According to the invention,it is furthermore intended that the neutral vinyl monomer be styrene or derivatives thereof, preferably styrene. The copolymer according to the invention is in particular a terpolymer, preferably based on methacrylic acid, n-butyl acrylate and styrene.

[0025] In a further embodiment, the copolymer has a proportion by weight of methacrylic acid in the copolymer of from 20 to 80% by weight, in particular from 25% to 70% by weight, preferably of about 40% by weight. Preferably, the copolymer according to the invention has a proportion by weight of n-butyl acrylate in the copolymer of from 15 to 70% by weight, preferably from 20 to 65% by weight, in particular from 20 to 40% by weight. Furthermore, the copolymer according to the invention has in particular a proportion by weight of neutral vinyl monomer in the copolymer of from 5 to 60% by weight, preferably from 10% by weight to 40% by weight.

[0026] The copolymer according to the invention can be compounded with numerous additives, for example with polymers, such as polymethyl methacrylate, plasticizers and fillers.

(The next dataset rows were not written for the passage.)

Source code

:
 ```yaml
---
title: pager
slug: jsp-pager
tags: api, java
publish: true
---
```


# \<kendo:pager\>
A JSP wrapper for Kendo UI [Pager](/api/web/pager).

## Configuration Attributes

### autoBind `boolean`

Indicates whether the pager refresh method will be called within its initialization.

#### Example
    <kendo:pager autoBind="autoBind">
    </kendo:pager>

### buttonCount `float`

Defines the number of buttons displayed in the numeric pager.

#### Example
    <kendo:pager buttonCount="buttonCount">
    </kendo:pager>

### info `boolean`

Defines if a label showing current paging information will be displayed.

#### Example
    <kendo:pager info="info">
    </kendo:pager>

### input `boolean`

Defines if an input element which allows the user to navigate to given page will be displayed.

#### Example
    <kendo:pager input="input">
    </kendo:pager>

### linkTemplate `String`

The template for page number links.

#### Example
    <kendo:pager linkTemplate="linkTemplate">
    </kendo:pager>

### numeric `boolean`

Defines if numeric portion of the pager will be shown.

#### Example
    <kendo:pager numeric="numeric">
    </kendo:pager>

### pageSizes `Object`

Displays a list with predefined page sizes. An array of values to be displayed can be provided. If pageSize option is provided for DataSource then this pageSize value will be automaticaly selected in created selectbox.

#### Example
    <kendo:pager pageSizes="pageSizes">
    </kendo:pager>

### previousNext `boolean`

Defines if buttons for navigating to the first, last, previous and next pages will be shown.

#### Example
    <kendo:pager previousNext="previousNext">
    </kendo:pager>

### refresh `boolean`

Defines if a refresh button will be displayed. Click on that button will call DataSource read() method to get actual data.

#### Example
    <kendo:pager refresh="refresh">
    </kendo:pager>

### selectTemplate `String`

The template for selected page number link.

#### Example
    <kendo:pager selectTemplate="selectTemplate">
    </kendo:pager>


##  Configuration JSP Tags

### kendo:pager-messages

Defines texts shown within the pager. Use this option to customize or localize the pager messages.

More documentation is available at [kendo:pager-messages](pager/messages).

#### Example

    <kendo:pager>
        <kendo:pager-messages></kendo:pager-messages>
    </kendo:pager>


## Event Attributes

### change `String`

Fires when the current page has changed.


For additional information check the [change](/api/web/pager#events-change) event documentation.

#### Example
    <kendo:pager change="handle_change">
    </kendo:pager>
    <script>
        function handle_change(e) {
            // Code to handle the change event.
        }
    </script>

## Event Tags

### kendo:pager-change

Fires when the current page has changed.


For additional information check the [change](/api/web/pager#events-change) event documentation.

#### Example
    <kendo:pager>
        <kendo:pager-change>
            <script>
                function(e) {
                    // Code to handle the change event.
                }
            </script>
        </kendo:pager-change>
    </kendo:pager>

[0027] The copolymer according to the invention is particularly advantageously compounded with at least one impact-resistant component and/or at least one stabilizer. In this way, the properties of the copolymer can be controlled or influenced in a targeted manner according to the type of articles to be produced, in particular articles of daily use. The impact-resistant components are preferably polymeric compounds, in particular so-called core-shell structures. The shell and in particular the core of the core-shell structures may consist of polymers, in particular of copolymers. Thus, the shell may consist of a copolymer based on methacrylate and styrene. The core may be formed in particular from polybutadiene or a copolymer based on butadiene, in particular based on butadiene and styrene. The impact-resistant components are preferably only physically crosslinked with the copolymer according to the invention. Impact-resistant components which may be used are also those which have epoxy groups, for example a terpolymer of ethylene, butyl acrylate and glycidyl methacrylate.

[0028] The copolymer according to the invention, which is preferably transparent and colorless, may be in particular a suspension or solution polymer, the solution polymer being preferred for industrial production. Furthermore, the copolymer according to the invention may be a mass polymer. According to the invention, it is also possible for the copolymer to be a dispersion polymer.

[0029] The copolymer according to the invention can be dissolved in particular in an alkali medium, preferably an aqueous alkali. The solubility of the copolymer is based substantially on the opening of the intramolecular anhydride structures with salt formation of the copolymer. Preferably, the original number of carboxyl groups in the copolymer, i.e. the number of carboxyl groups prior to the anhydrizing of the copolymer, is retained as a result of the opening of the anhydride structures.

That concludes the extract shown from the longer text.